The bespoke 27-month degree course will create a pool of 45 bankruptcy professionals annually and the delivery of the course will be outsourced to an eligible institution. The insolvency regulator has already sought expression of interest (EoI) for the same.
Currently only professionals with long work experience are considered eligible to become insolvency professionals but the Graduate Insolvency Programme will open the field to those with little or no experience. The course is expected to set global benchmark for insolvency professionals, and once the first batch of this new course passes out, experts believe that India - for the first time - will even be able to export talent in this niche area.
Here's all you need to know about the new course:
What to expect from the course?
The course module will reportedly have about three to five segments, including on-campus class room training as well as domestic and foreign internships. It's not going to be easy, for sure. According to the daily, it will be similar to those graduating with top honours from the likes of the Indian Institutes of Management or Indian Institutes of Technology.
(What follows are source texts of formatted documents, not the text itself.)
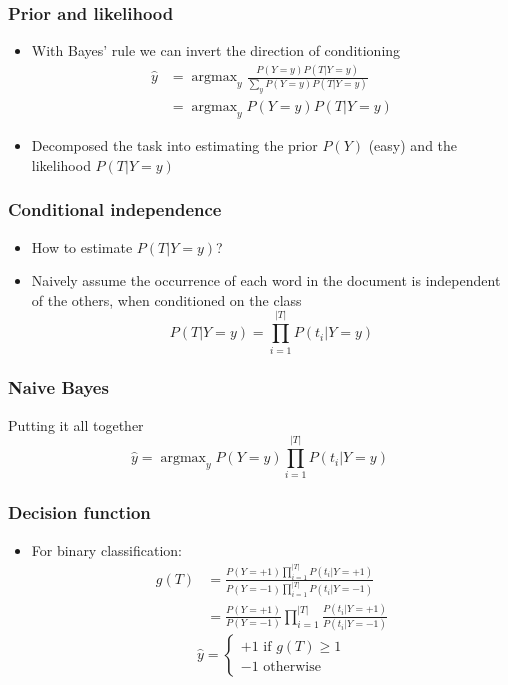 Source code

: \documentclass[14pt,mathserif]{beamer}
\DeclareMathOperator*{\argmax}{argmax}
\begin{document}
\begin{frame}
  \frametitle{Prior and likelihood}
  \begin{itemize}
  \item With Bayes' rule we can invert the direction of conditioning
\begin{align}\nonumber
\hat{y} & = \argmax_y \frac{P(Y=y)P(T|Y=y)}{\sum_y P(Y=y)P(T|Y=y) }\\\nonumber
        & = \argmax_y P(Y=y)P(T|Y=y)
\end{align}
\item Decomposed the task into estimating the prior $P(Y)$ (easy) and
  the likelihood $P(T|Y=y)$
  \end{itemize}
\end{frame}


\begin{frame}
  \frametitle{Conditional independence}
  \begin{itemize}
  \item How to estimate $P(T|Y=y)$?
  \item \alert{Naively} assume the occurrence of each word in the
    document is independent of the others, when conditioned on the
    class
    \[
    P(T|Y=y) = \prod_{i=1}^{|T|} P(t_i|Y=y)
    \]
  \end{itemize}
\end{frame}



\begin{frame}\frametitle{Naive Bayes}
  \begin{block}{Putting it all together}
    \[
   \hat{y} = \argmax_y P(Y=y)\prod_{i=1}^{|T|} P(t_i|Y=y)
    \]
\end{block}
\end{frame}


\begin{frame}\frametitle{Decision function}
\begin{itemize}
  \item For binary classification:
    \begin{align}\nonumber
    g(T) & = \frac{P(Y=+1)\prod_{i=1}^{|T|} P(t_i|Y=+1)}
                {P(Y=-1)\prod_{i=1}^{|T|} P(t_i|Y=-1)}\\\nonumber
         & = \frac{P(Y=+1)}{P(Y=-1)}\prod_{i=1}^{|T|} \frac{P(t_i|Y=+1)}{P(t_i|Y=-1)}
    \end{align}
    \[
    \hat{y} = 
    \begin{cases}
      +1 \text{ if } g(T) \geq 1\\
      -1 \text{ otherwise }
    \end{cases}
    \]
  \end{itemize}
\end{frame}
\end{document}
Who can apply for the programme?
Chartered accountants, cost accountants, company secretaries, law graduates and post graduate degree holders in economics, finance, management or commerce with qualifying marks can sit for the elimination exam to be considered for the course. While most of the seats are reserved for Indians, five seats would be kept aside for foreign nationals.
What to expect from the entrance or elimination exam?
The entrance exam for the Graduate Insolvency Programme is expected to be along the lines of the Common Admission Test (CAT) - the popular aptitude test for management courses - in anticipation of tough competition.
What are the current selection criteria for insolvency professionals in India?
Currently only CAs, company secretaries, cost accountants and advocates boasting 10 years of experience, or graduates with 15 years of managerial experience are considered eligible to become an insolvency professional. The next steps are to pass the Limited Insolvency Examination and submit an application for enrolment with an Insolvency Professional Agency (IPA) within a year. You also need to register with the IBBI in the same time frame.
What will be the course fees for the new course?
The course fee is expected be in the range of Rs 7-10 lakh annually, but it is reportedly yet to be finalised.